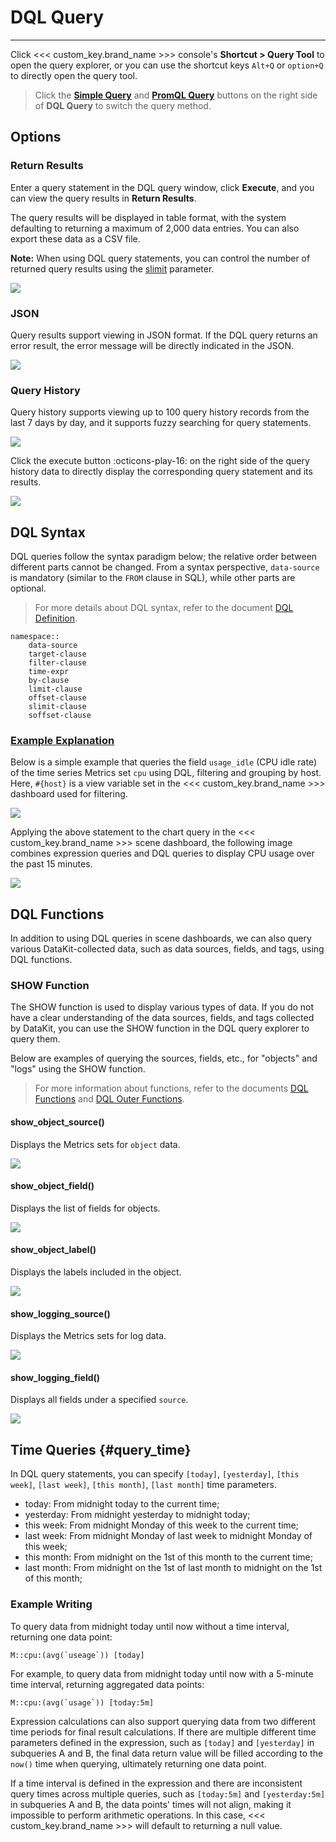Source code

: # DQL Query
---

Click <<< custom_key.brand_name >>> console's **Shortcut > Query Tool** to open the query explorer, or you can use the shortcut keys `Alt+Q` or `option+Q` to directly open the query tool.


> Click the **[Simple Query](../scene/visual-chart/chart-query.md#simple)** and **[PromQL Query](../scene/visual-chart/chart-query.md#promql)** buttons on the right side of **DQL Query** to switch the query method.


## Options

### Return Results

Enter a query statement in the DQL query window, click **Execute**, and you can view the query results in **Return Results**.

The query results will be displayed in table format, with the system defaulting to returning a maximum of 2,000 data entries. You can also export these data as a CSV file.

**Note:** When using DQL query statements, you can control the number of returned query results using the [slimit](define.md#slimit) parameter.

![](img/3.dql_1.png)


### JSON

Query results support viewing in JSON format. If the DQL query returns an error result, the error message will be directly indicated in the JSON.

![](img/3.dql_3.png)

### Query History

Query history supports viewing up to 100 query history records from the last 7 days by day, and it supports fuzzy searching for query statements.

![](img/3.dql_4.png)

Click the execute button :octicons-play-16: on the right side of the query history data to directly display the corresponding query statement and its results.

![](img/3.dql_1.png)

## DQL Syntax

DQL queries follow the syntax paradigm below; the relative order between different parts cannot be changed. From a syntax perspective, `data-source` is mandatory (similar to the `FROM` clause in SQL), while other parts are optional.

> For more details about DQL syntax, refer to the document [DQL Definition](../dql/define.md).

```
namespace::
	data-source
	target-clause
	filter-clause
	time-expr
	by-clause
	limit-clause
	offset-clause
	slimit-clause
	soffset-clause
```

### <u>Example Explanation</u>

Below is a simple example that queries the field `usage_idle` (CPU idle rate) of the time series Metrics set `cpu` using DQL, filtering and grouping by host. Here, `#{host}` is a view variable set in the <<< custom_key.brand_name >>> dashboard used for filtering.

![](img/4.DQL_2.1.png)

Applying the above statement to the chart query in the <<< custom_key.brand_name >>> scene dashboard, the following image combines expression queries and DQL queries to display CPU usage over the past 15 minutes.

![](img/4.DQL_2.png)

## DQL Functions

In addition to using DQL queries in scene dashboards, we can also query various DataKit-collected data, such as data sources, fields, and tags, using DQL functions.

### SHOW Function

The SHOW function is used to display various types of data. If you do not have a clear understanding of the data sources, fields, and tags collected by DataKit, you can use the SHOW function in the DQL query explorer to query them.

Below are examples of querying the sources, fields, etc., for "objects" and "logs" using the SHOW function.

> For more information about functions, refer to the documents [DQL Functions](../dql/funcs.md) and [DQL Outer Functions](../dql/out-funcs.md).

#### show_object_source()

Displays the Metrics sets for `object` data.

![](img/3.dql_9.png)

#### show_object_field()

Displays the list of fields for objects.

![](img/3.dql_10.png)

#### show_object_label()

Displays the labels included in the object.

![](img/3.dql_11.png)

#### show_logging_source()

Displays the Metrics sets for log data.

![](img/3.dql_12.png)

#### show_logging_field()

Displays all fields under a specified `source`.

![](img/3.dql_13.png)


## Time Queries {#query_time}

In DQL query statements, you can specify `[today]`, `[yesterday]`, `[this week]`, `[last week]`, `[this month]`, `[last month]` time parameters.

- today: From midnight today to the current time;
- yesterday: From midnight yesterday to midnight today;
- this week: From midnight Monday of this week to the current time;
- last week: From midnight Monday of last week to midnight Monday of this week;
- this month: From midnight on the 1st of this month to the current time;
- last month: From midnight on the 1st of last month to midnight on the 1st of this month;

### Example Writing


To query data from midnight today until now without a time interval, returning one data point:

```
M::cpu:(avg(`useage`)) [today]
```


For example, to query data from midnight today until now with a 5-minute time interval, returning aggregated data points:

```
M::cpu:(avg(`usage`)) [today:5m]

```

Expression calculations can also support querying data from two different time periods for final result calculations. If there are multiple different time parameters defined in the expression, such as `[today]` and `[yesterday]` in subqueries A and B, the final data return value will be filled according to the `now()` time when querying, ultimately returning one data point.


If a time interval is defined in the expression and there are inconsistent query times across multiple queries, such as `[today:5m]` and `[yesterday:5m]` in subqueries A and B, the data points' times will not align, making it impossible to perform arithmetic operations. In this case, <<< custom_key.brand_name >>> will default to returning a null value.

_ _ _

» **Work item**
Set down the entries word for word, omitting all pictures.

» **Exercise answer**
Source code

: # DQL Query
---

Click <<< custom_key.brand_name >>> console's **Shortcut > Query Tool** to open the query explorer, or you can use the shortcut keys `Alt+Q` or `option+Q` to directly open the query tool.


> Click the **[Simple Query](../scene/visual-chart/chart-query.md#simple)** and **[PromQL Query](../scene/visual-chart/chart-query.md#promql)** buttons on the right side of **DQL Query** to switch the query method.


## Options

### Return Results

Enter a query statement in the DQL query window, click **Execute**, and you can view the query results in **Return Results**.

The query results will be displayed in table format, with the system defaulting to returning a maximum of 2,000 data entries. You can also export these data as a CSV file.

**Note:** When using DQL query statements, you can control the number of returned query results using the [slimit](define.md#slimit) parameter.

![](img/3.dql_1.png)


### JSON

Query results support viewing in JSON format. If the DQL query returns an error result, the error message will be directly indicated in the JSON.

![](img/3.dql_3.png)

### Query History

Query history supports viewing up to 100 query history records from the last 7 days by day, and it supports fuzzy searching for query statements.

![](img/3.dql_4.png)

Click the execute button :octicons-play-16: on the right side of the query history data to directly display the corresponding query statement and its results.

![](img/3.dql_1.png)

## DQL Syntax

DQL queries follow the syntax paradigm below; the relative order between different parts cannot be changed. From a syntax perspective, `data-source` is mandatory (similar to the `FROM` clause in SQL), while other parts are optional.

> For more details about DQL syntax, refer to the document [DQL Definition](../dql/define.md).

```
namespace::
	data-source
	target-clause
	filter-clause
	time-expr
	by-clause
	limit-clause
	offset-clause
	slimit-clause
	soffset-clause
```

### <u>Example Explanation</u>

Below is a simple example that queries the field `usage_idle` (CPU idle rate) of the time series Metrics set `cpu` using DQL, filtering and grouping by host. Here, `#{host}` is a view variable set in the <<< custom_key.brand_name >>> dashboard used for filtering.

![](img/4.DQL_2.1.png)

Applying the above statement to the chart query in the <<< custom_key.brand_name >>> scene dashboard, the following image combines expression queries and DQL queries to display CPU usage over the past 15 minutes.

![](img/4.DQL_2.png)

## DQL Functions

In addition to using DQL queries in scene dashboards, we can also query various DataKit-collected data, such as data sources, fields, and tags, using DQL functions.

### SHOW Function

The SHOW function is used to display various types of data. If you do not have a clear understanding of the data sources, fields, and tags collected by DataKit, you can use the SHOW function in the DQL query explorer to query them.

Below are examples of querying the sources, fields, etc., for "objects" and "logs" using the SHOW function.

> For more information about functions, refer to the documents [DQL Functions](../dql/funcs.md) and [DQL Outer Functions](../dql/out-funcs.md).

#### show_object_source()

Displays the Metrics sets for `object` data.

![](img/3.dql_9.png)

#### show_object_field()

Displays the list of fields for objects.

![](img/3.dql_10.png)

#### show_object_label()

Displays the labels included in the object.

![](img/3.dql_11.png)

#### show_logging_source()

Displays the Metrics sets for log data.

![](img/3.dql_12.png)

#### show_logging_field()

Displays all fields under a specified `source`.

![](img/3.dql_13.png)


## Time Queries {#query_time}

In DQL query statements, you can specify `[today]`, `[yesterday]`, `[this week]`, `[last week]`, `[this month]`, `[last month]` time parameters.

- today: From midnight today to the current time;
- yesterday: From midnight yesterday to midnight today;
- this week: From midnight Monday of this week to the current time;
- last week: From midnight Monday of last week to midnight Monday of this week;
- this month: From midnight on the 1st of this month to the current time;
- last month: From midnight on the 1st of last month to midnight on the 1st of this month;

### Example Writing


To query data from midnight today until now without a time interval, returning one data point:

```
M::cpu:(avg(`useage`)) [today]
```


For example, to query data from midnight today until now with a 5-minute time interval, returning aggregated data points:

```
M::cpu:(avg(`usage`)) [today:5m]

```

Expression calculations can also support querying data from two different time periods for final result calculations. If there are multiple different time parameters defined in the expression, such as `[today]` and `[yesterday]` in subqueries A and B, the final data return value will be filled according to the `now()` time when querying, ultimately returning one data point.


If a time interval is defined in the expression and there are inconsistent query times across multiple queries, such as `[today:5m]` and `[yesterday:5m]` in subqueries A and B, the data points' times will not align, making it impossible to perform arithmetic operations. In this case, <<< custom_key.brand_name >>> will default to returning a null value.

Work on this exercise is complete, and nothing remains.